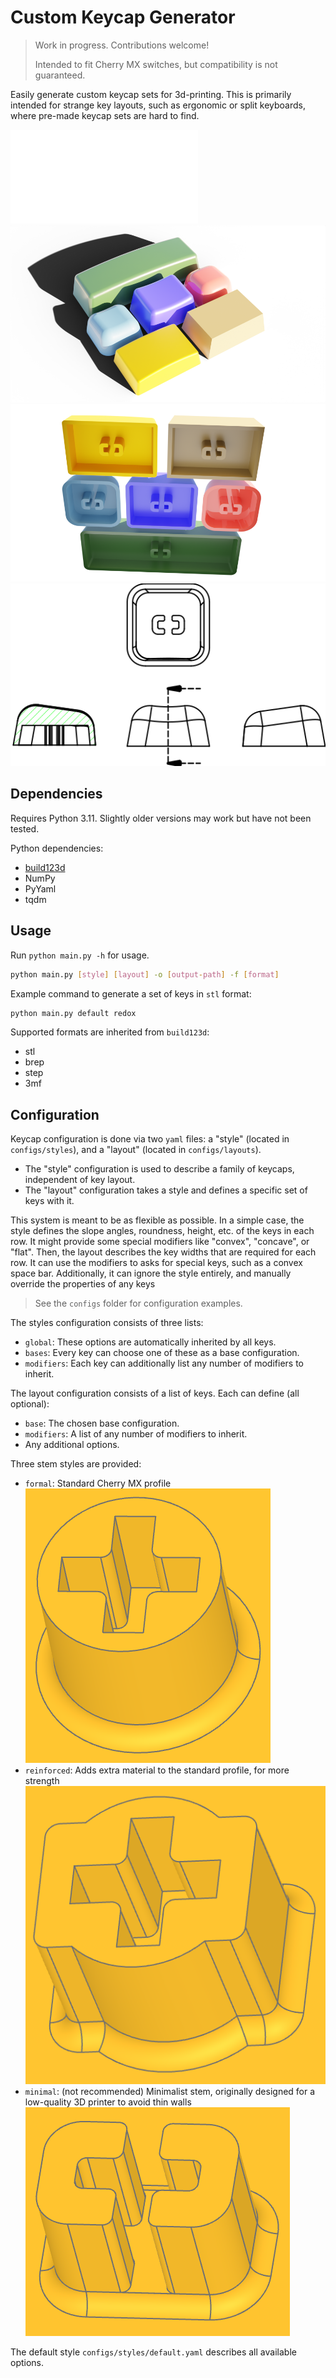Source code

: # Custom Keycap Generator

> Work in progress. Contributions welcome!
> 
> Intended to fit Cherry MX switches, but compatibility is not guaranteed.

Easily generate custom keycap sets for 3d-printing.
This is primarily intended for strange key layouts, such as ergonomic or split keyboards, where pre-made keycap sets are hard to find.

![Example keycap (stl)](img/r1.stl)
![Example keycaps (render, front)](img/render_front.png)
![Example keycaps (render, back)](img/render_back.png)
![Example keycap (drawing)](img/drawing.svg)

## Dependencies
Requires Python 3.11.
Slightly older versions may work but have not been tested.

Python dependencies:
- [build123d](https://github.com/gumyr/build123d)
- NumPy
- PyYaml
- tqdm

## Usage

Run `python main.py -h` for usage.

```bash
python main.py [style] [layout] -o [output-path] -f [format]
```

Example command to generate a set of keys in `stl` format:

```bash
python main.py default redox
```

Supported formats are inherited from `build123d`:
- stl
- brep
- step
- 3mf

## Configuration

Keycap configuration is done via two `yaml` files: a "style" (located in `configs/styles`), and a "layout" (located in `configs/layouts`).

- The "style" configuration is used to describe a family of keycaps, independent of key layout.
- The "layout" configuration takes a style and defines a specific set of keys with it.

This system is meant to be as flexible as possible.
In a simple case, the style defines the slope angles, roundness, height, etc. of the keys in each row.
It might provide some special modifiers like "convex", "concave", or "flat".
Then, the layout describes the key widths that are required for each row.
It can use the modifiers to asks for special keys, such as a convex space bar.
Additionally, it can ignore the style entirely, and manually override the properties of any keys

> See the `configs` folder for configuration examples.

The styles configuration consists of three lists:
- `global`: These options are automatically inherited by all keys.
- `bases`: Every key can choose one of these as a base configuration.
- `modifiers`: Each key can additionally list any number of modifiers to inherit.

The layout configuration consists of a list of keys.
Each can define (all optional):
- `base`: The chosen base configuration.
- `modifiers`: A list of any number of modifiers to inherit.
- Any additional options.

Three stem styles are provided:
- `formal`: Standard Cherry MX profile
![Formal](img/stem_formal.png)
- `reinforced`: Adds extra material to the standard profile, for more strength
![Reinforced](img/stem_reinforced.png)
- `minimal`: (not recommended) Minimalist stem, originally designed for a low-quality 3D printer to avoid thin walls
![Minimal](img/stem_minimal.png)

The default style `configs/styles/default.yaml` describes all available options.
..............................
Task
Reproduce exactly the lines from the one with "- Any additional options." through the last line of the entries, keeping both of those lines and nothing else.

Result of the exercise
- Any additional options.

Three stem styles are provided:
- `formal`: Standard Cherry MX profile
![Formal](img/stem_formal.png)
- `reinforced`: Adds extra material to the standard profile, for more strength
![Reinforced](img/stem_reinforced.png)
- `minimal`: (not recommended) Minimalist stem, originally designed for a low-quality 3D printer to avoid thin walls
![Minimal](img/stem_minimal.png)

The default style `configs/styles/default.yaml` describes all available options.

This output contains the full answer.